Recorded information: Begin

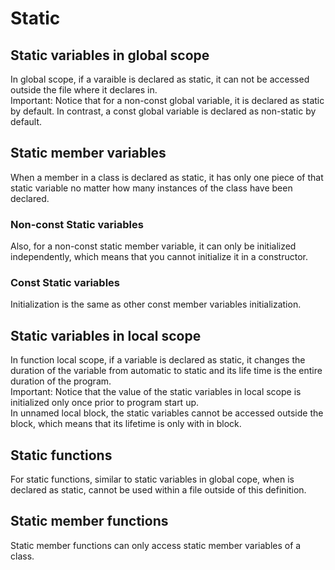 # Static
## Static variables in global scope
In global scope, if a varaible is declared as static, it can not be accessed outside the file where it declares in.   
Important: Notice that for a non-const global variable, it is declared as static by default. In contrast, a const global variable is declared as non-static by default.
## Static member variables
When a member in a class is declared as static, it has only one piece of that static variable no matter how many instances of the class have been declared.
### Non-const Static variables
Also, for a non-const static member variable, it can only be initialized independently, which means that you cannot initialize it in a constructor.
### Const Static variables
Initialization is the same as other const member variables initialization.
## Static variables in local scope
In function local scope, if a variable is declared as static, it changes the duration of the variable from automatic to static and its life time is the entire duration of the program.   
Important: Notice that the value of the static variables in local scope is initialized only once prior to program start up.  
In unnamed local block, the static variables cannot be accessed outside the block, which means that its lifetime is only with in block.  
## Static functions
For static functions, similar to static variables in global cope, when is declared as static, cannot be used within a file outside of this definition.
## Static member functions
Static member functions can only access static member variables of a class.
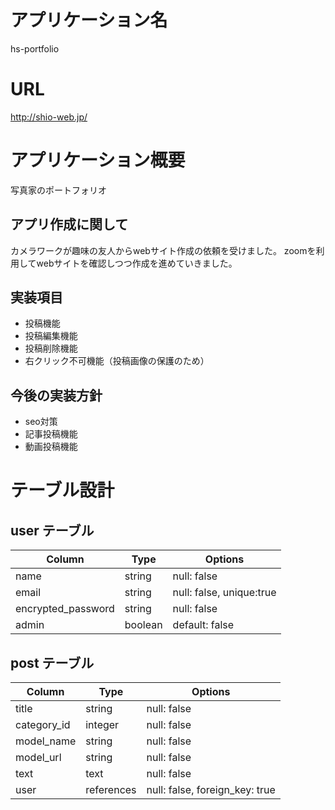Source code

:# アプリケーション名

hs-portfolio

# URL
http://shio-web.jp/

# アプリケーション概要

写真家のポートフォリオ

## アプリ作成に関して

カメラワークが趣味の友人からwebサイト作成の依頼を受けました。
zoomを利用してwebサイトを確認しつつ作成を進めていきました。

## 実装項目

* 投稿機能
* 投稿編集機能
* 投稿削除機能
* 右クリック不可機能（投稿画像の保護のため）

## 今後の実装方針

* seo対策
* 記事投稿機能
* 動画投稿機能

# テーブル設計

## user テーブル

| Column             | Type       | Options                  |
| ------------------ | ---------- | ------------------------ |
| name               | string     | null: false              |
| email              | string     | null: false, unique:true |
| encrypted_password | string     | null: false              |
| admin              | boolean    | default: false           |

## post テーブル 

| Column           | Type       | Options                        |
| ---------------- | ---------- | ------------------------------ |
| title            | string     | null: false                    |
| category_id      | integer    | null: false                    |
| model_name       | string     | null: false                    |
| model_url        | string     | null: false                    |
| text             | text       | null: false                    |
| user             | references | null: false, foreign_key: true |



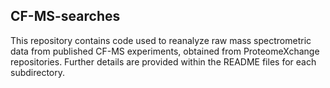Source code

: ## CF-MS-searches

This repository contains code used to reanalyze raw mass spectrometric data from published CF-MS experiments, obtained from ProteomeXchange repositories. Further details are provided within the README files for each subdirectory.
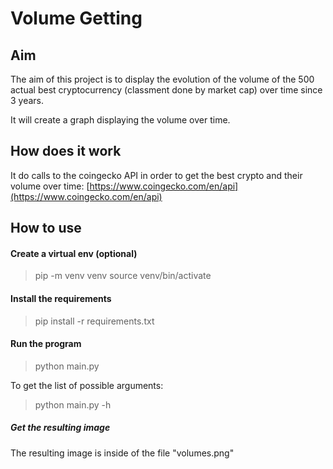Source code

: # Volume Getting

## Aim

The aim of this project is to display the evolution of the volume of the 500 actual best cryptocurrency (classment done by market cap) over time since 3 years.

It will create a graph displaying the volume over time.

## How does it work

It do calls to the coingecko API in order to get the best crypto and their volume over time: [https://www.coingecko.com/en/api](https://www.coingecko.com/en/api)

## How to use

#### Create a virtual env (optional)

> pip -m venv venv
> source venv/bin/activate

#### Install the requirements

> pip install -r requirements.txt

#### Run the program

> python main.py

To get the list of possible arguments:

> python main.py -h

##### Get the resulting image

The resulting image is inside of the file "volumes.png"
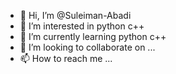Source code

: - 👋 Hi, I’m @Suleiman-Abadi
- 👀 I’m interested in python c++
- 🌱 I’m currently learning python c++
- 💞️ I’m looking to collaborate on ...
- 📫 How to reach me ...

<!---
Suleiman-Abadi/Suleiman-Abadi is a ✨ special ✨ repository because its `README.md` (this file) appears on your GitHub profile.
You can click the Preview link to take a look at your changes.
--->
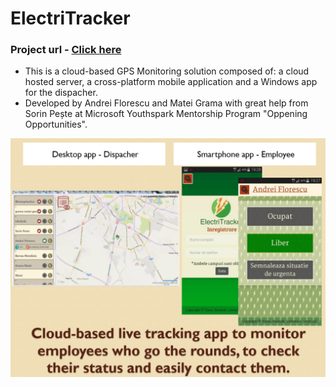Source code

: # ElectriTracker
### Project url - [Click here](https://electritrackerservice20200906014154.azurewebsites.net/)

- This is a cloud-based GPS Monitoring solution composed of: a cloud hosted server, a cross-platform mobile application and a Windows app for the dispacher.
- Developed by Andrei Florescu and Matei Grama with great help from Sorin Pește at Microsoft Youthspark Mentorship Program "Oppening Opportunities".

![poza_reprezentativa](photos.png)
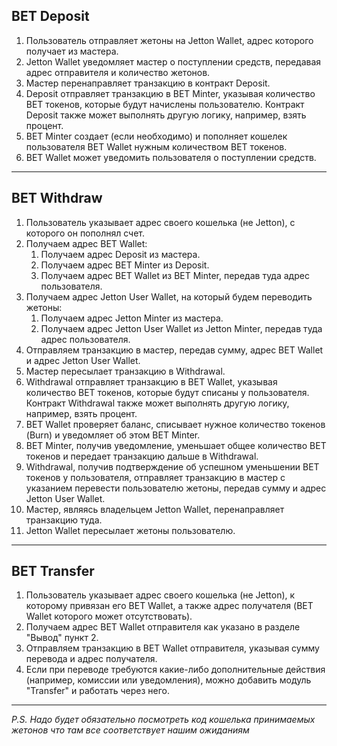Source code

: ## BET Deposit

1. Пользователь отправляет жетоны на Jetton Wallet, адрес которого получает из мастера.
2. Jetton Wallet уведомляет мастер о поступлении средств, передавая адрес отправителя и количество жетонов.
3. Мастер перенаправляет транзакцию в контракт Deposit.
4. Deposit отправляет транзакцию в BET Minter, указывая количество BET токенов, которые будут начислены пользователю. Контракт Deposit также может выполнять другую логику, например, взять процент.
5. BET Minter создает (если необходимо) и пополняет кошелек пользователя BET Wallet нужным количеством BET токенов.
6. BET Wallet может уведомить пользователя о поступлении средств.

___
## BET Withdraw

1. Пользователь указывает адрес своего кошелька (не Jetton), с которого он пополнял счет.
2. Получаем адрес BET Wallet:
	1. Получаем адрес Deposit из мастера.
	2. Получаем адрес BET Minter из Deposit.
	3. Получаем адрес BET Wallet из BET Minter, передав туда адрес пользователя.
3. Получаем адрес Jetton User Wallet, на который будем переводить жетоны:
	1. Получаем адрес Jetton Minter из мастера.
	2. Получаем адрес Jetton User Wallet из Jetton Minter, передав туда адрес пользователя.
4. Отправляем транзакцию в мастер, передав сумму, адрес BET Wallet и адрес Jetton User Wallet.
5. Мастер пересылает транзакцию в Withdrawal.
6. Withdrawal отправляет транзакцию в BET Wallet, указывая количество BET токенов, которые будут списаны у пользователя. Контракт Withdrawal также может выполнять другую логику, например, взять процент.
7. BET Wallet проверяет баланс, списывает нужное количество токенов (Burn) и уведомляет об этом BET Minter.
8. BET Minter, получив уведомление, уменьшает общее количество BET токенов и передает транзакцию дальше в Withdrawal.
9. Withdrawal, получив подтверждение об успешном уменьшении BET токенов у пользователя, отправляет транзакцию в мастер с указанием перевести пользователю жетоны, передав сумму и адрес Jetton User Wallet.
10. Мастер, являясь владельцем Jetton Wallet, перенаправляет транзакцию туда.
11. Jetton Wallet пересылает жетоны пользователю.

___
## BET Transfer

1. Пользователь указывает адрес своего кошелька (не Jetton), к которому привязан его BET Wallet, а также адрес получателя (BET Wallet которого может отсутствовать).
2. Получаем адрес BET Wallet отправителя как указано в разделе "Вывод" пункт 2.
3. Отправляем транзакцию в BET Wallet отправителя, указывая сумму перевода и адрес получателя.
4. Если при переводе требуются какие-либо дополнительные действия (например, комиссии или уведомления), можно добавить модуль "Transfer" и работать через него.

___

*P.S. Надо будет обязательно посмотреть код кошелька принимаемых жетонов что там все соответствует нашим ожиданиям*
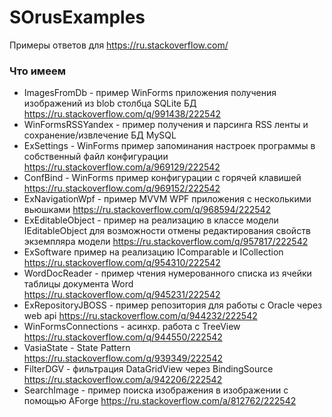 # SOrusExamples
Примеры ответов для https://ru.stackoverflow.com/

### Что имеем
- ImagesFromDb - пример WinForms приложения получения изображений из blob столбца SQLite БД https://ru.stackoverflow.com/q/991438/222542
- WinFormsRSSYandex - пример получения и парсинга RSS ленты и сохранение/извлечение БД MySQL
- ExSettings - WinForms пример запоминания настроек программы в собственный файл конфигурации https://ru.stackoverflow.com/a/969129/222542
- ConfBind - WinForms пример конфигурации с горячей клавишей https://ru.stackoverflow.com/q/969152/222542
- ExNavigationWpf - пример MVVM WPF приложения с несколькими вьюшками https://ru.stackoverflow.com/q/968594/222542
- ExEditableObject - пример на реализацию в классе модели IEditableObject для возможности отмены редактирования свойств экземпляра модели
https://ru.stackoverflow.com/q/957817/222542
- ExSoftware пример на реализацию IComparable<T> и ICollection<T> https://ru.stackoverflow.com/q/954310/222542
- WordDocReader - пример чтения нумерованного списка из ячейки таблицы документа Word https://ru.stackoverflow.com/q/945231/222542
- ExRepositoryJBOSS - пример репозитория для работы с Oracle через web api https://ru.stackoverflow.com/q/944232/222542
- WinFormsConnections - асинхр. работа с TreeView https://ru.stackoverflow.com/q/944550/222542
- VasiaState - State Pattern https://ru.stackoverflow.com/q/939349/222542
- FilterDGV - фильтрация DataGridView через BindingSource https://ru.stackoverflow.com/a/942206/222542
- SearchImage - пример поиска изображения в изображении с помощью AForge https://ru.stackoverflow.com/a/812762/222542

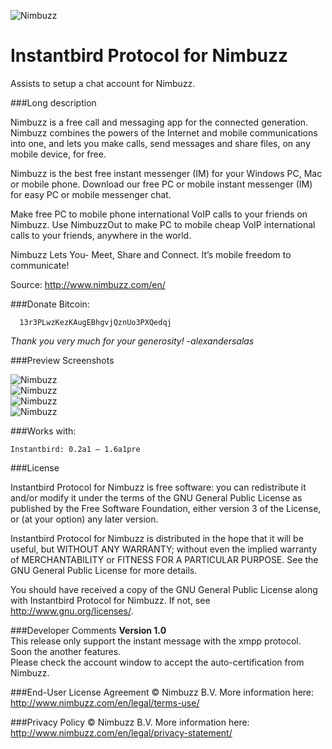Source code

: ![Nimbuzz](https://raw.github.com/alexsalas/instantbird-protocol-nimbuzz/master/chrome/skin/nimbuzz.png "Nimbuzz")

Instantbird Protocol for Nimbuzz
================================
Assists to setup a chat account for Nimbuzz.

###Long description

Nimbuzz is a free call and messaging app for the connected generation. Nimbuzz combines the powers of the Internet and mobile communications into one, and lets you make calls, send messages and share files, on any mobile device, for free.

Nimbuzz is the best free instant messenger (IM) for your Windows PC, Mac or mobile phone. Download our free PC or mobile instant messenger (IM) for easy PC or mobile messenger chat.

Make free PC to mobile phone international VoIP calls to your friends on Nimbuzz. Use NimbuzzOut to make PC to mobile cheap VoIP international calls to your friends, anywhere in the world.

Nimbuzz Lets You- Meet, Share and Connect. It’s mobile freedom to communicate!

Source: http://www.nimbuzz.com/en/

###Donate Bitcoin:
      
      13r3PLwzKezKAugEBhgvjQznUo3PXQedqj
      
_Thank you very much for your generosity! -alexandersalas_

###Preview Screenshots

![Nimbuzz](https://raw.github.com/alexsalas/instantbird-protocol-nimbuzz/master/aio/preview-1.png "Nimbuzz")<br>
![Nimbuzz](https://raw.github.com/alexsalas/instantbird-protocol-nimbuzz/master/aio/preview-2.png "Nimbuzz")<br>
![Nimbuzz](https://raw.github.com/alexsalas/instantbird-protocol-nimbuzz/master/aio/preview-3.png "Nimbuzz")<br>
![Nimbuzz](https://raw.github.com/alexsalas/instantbird-protocol-nimbuzz/master/aio/preview-4.png "Nimbuzz")<br>

###Works with:

    Instantbird: 0.2a1 – 1.6a1pre

###License

Instantbird Protocol for Nimbuzz is free software: you can redistribute it and/or modify it under the terms of the GNU General Public License as published by the Free Software Foundation, either version 3 of the License, or (at your option) any later version.

Instantbird Protocol for Nimbuzz is distributed in the hope that it will be useful, but WITHOUT ANY WARRANTY; without even the implied warranty of MERCHANTABILITY or FITNESS FOR A PARTICULAR PURPOSE. See the GNU General Public License for more details.

You should have received a copy of the GNU General Public License along with Instantbird Protocol for Nimbuzz. If not, see http://www.gnu.org/licenses/. 

###Developer Comments 
**Version 1.0**<br>
This release only support the instant message with the xmpp protocol.<br>
Soon the another features.<br>
Please check the account window to accept the auto-certification from Nimbuzz.

###End-User License Agreement 
© Nimbuzz B.V.
More information here:
http://www.nimbuzz.com/en/legal/terms-use/

###Privacy Policy 
© Nimbuzz B.V.
More information here:
http://www.nimbuzz.com/en/legal/privacy-statement/
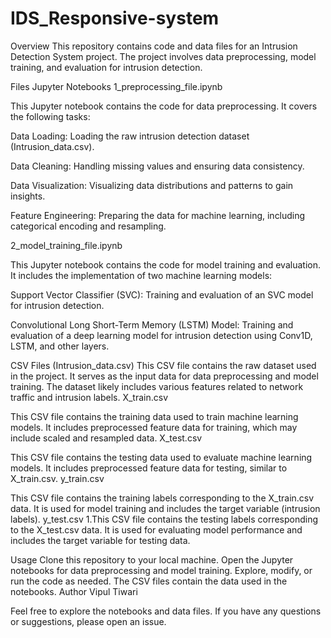 # IDS_Responsive-system

Overview
This repository contains code and data files for an Intrusion Detection System project. The project involves data preprocessing, model training, and evaluation for intrusion detection.

Files
Jupyter Notebooks
1_preprocessing_file.ipynb

This Jupyter notebook contains the code for data preprocessing. It covers the following tasks:

Data Loading: Loading the raw intrusion detection dataset (Intrusion_data.csv).

Data Cleaning: Handling missing values and ensuring data consistency.

Data Visualization: Visualizing data distributions and patterns to gain insights.

Feature Engineering: Preparing the data for machine learning, including categorical encoding and resampling.

2_model_training_file.ipynb

This Jupyter notebook contains the code for model training and evaluation. It includes the implementation of two machine learning models:

Support Vector Classifier (SVC): Training and evaluation of an SVC model for intrusion detection.

Convolutional Long Short-Term Memory (LSTM) Model: Training and evaluation of a deep learning model for intrusion detection using Conv1D, LSTM, and other layers.

CSV Files
(Intrusion_data.csv)
This CSV file contains the raw dataset used in the project. It serves as the input data for data preprocessing and model training. The dataset likely includes various features related to network traffic and intrusion labels.
X_train.csv

This CSV file contains the training data used to train machine learning models. It includes preprocessed feature data for training, which may include scaled and resampled data.
X_test.csv

This CSV file contains the testing data used to evaluate machine learning models. It includes preprocessed feature data for testing, similar to X_train.csv.
y_train.csv

This CSV file contains the training labels corresponding to the X_train.csv data. It is used for model training and includes the target variable (intrusion labels).
y_test.csv 1.This CSV file contains the testing labels corresponding to the X_test.csv data. It is used for evaluating model performance and includes the target variable for testing data.

Usage
Clone this repository to your local machine.
Open the Jupyter notebooks for data preprocessing and model training.
Explore, modify, or run the code as needed.
The CSV files contain the data used in the notebooks.
Author
Vipul Tiwari

Feel free to explore the notebooks and data files. If you have any questions or suggestions, please open an issue.
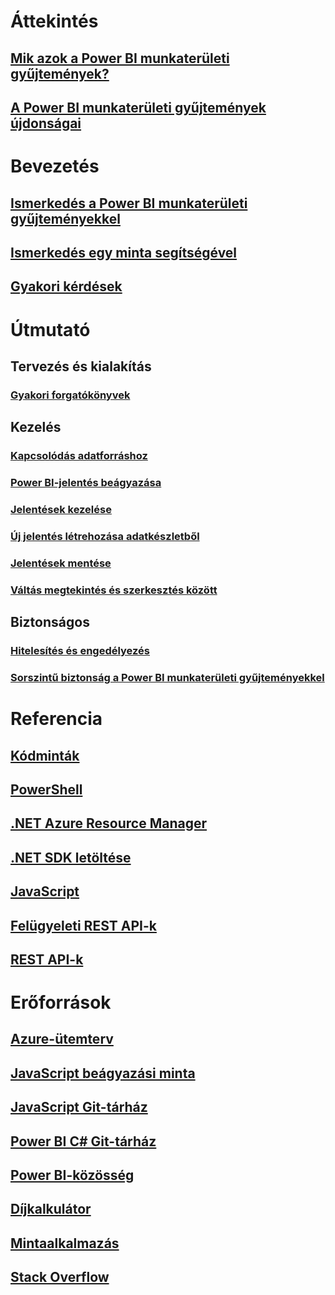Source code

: # Áttekintés
## [Mik azok a Power BI munkaterületi gyűjtemények?](what-are-power-bi-workspace-collections.md)
## [A Power BI munkaterületi gyűjtemények újdonságai](whats-new.md)

# Bevezetés
## [Ismerkedés a Power BI munkaterületi gyűjteményekkel](get-started.md)
## [Ismerkedés egy minta segítségével](get-started-sample.md)
## [Gyakori kérdések](faq.md)

# Útmutató
## Tervezés és kialakítás
### [Gyakori forgatókönyvek](scenarios.md)

## Kezelés
### [Kapcsolódás adatforráshoz](connect-datasource.md)
### [Power BI-jelentés beágyazása](embed-report.md)
### [Jelentések kezelése](interact-with-reports.md)
### [Új jelentés létrehozása adatkészletből](create-report-from-dataset.md)
### [Jelentések mentése](save-reports.md)
### [Váltás megtekintés és szerkesztés között](toggle-mode.md)

## Biztonságos
### [Hitelesítés és engedélyezés](app-token-flow.md)
### [Sorszintű biztonság a Power BI munkaterületi gyűjteményekkel](row-level-security.md)

# Referencia
## [Kódminták](https://azure.microsoft.com/resources/samples/?service=power-bi-embedded)
## [PowerShell](/powershell/module/azurerm.powerbiembedded)
## [.NET Azure Resource Manager](/dotnet/api/microsoft.azure.management.powerbiembedded)
## [.NET SDK letöltése](https://www.nuget.org/profiles/powerbi)
## [JavaScript](https://github.com/Microsoft/PowerBI-JavaScript/wiki)
## [Felügyeleti REST API-k](/rest/api/powerbiembedded/)
## [REST API-k](https://msdn.microsoft.com/library/azure/mt711507.aspx)

# Erőforrások
## [Azure-ütemterv](https://azure.microsoft.com/roadmap/?category=intelligence-analytics)
## [JavaScript beágyazási minta](https://microsoft.github.io/PowerBI-JavaScript/demo/)
## [JavaScript Git-tárház](https://github.com/Microsoft/PowerBI-JavaScript)
## [Power BI C# Git-tárház](https://github.com/Microsoft/PowerBI-CSharp)
## [Power BI-közösség](http://community.powerbi.com/t5/Developer/bd-p/Developer)
## [Díjkalkulátor](https://azure.microsoft.com/pricing/calculator/)
## [Mintaalkalmazás](https://github.com/Azure-Samples/power-bi-embedded-integrate-report-into-web-app/)
## [Stack Overflow](http://stackoverflow.com/questions/tagged/powerbi)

Recorded information: End

Task: Of the entries above, repeat exactly the lines between the line with "5. Мастер пересылает транзакцию в Withdrawal." and the line with "6. Withdrawal отправляет", inclusive, and no others.

Task solution:
5. Мастер пересылает транзакцию в Withdrawal.
6. Withdrawal отправляет транзакцию в BET Wallet, указывая количество BET токенов, которые будут списаны у пользователя. Контракт Withdrawal также может выполнять другую логику, например, взять процент.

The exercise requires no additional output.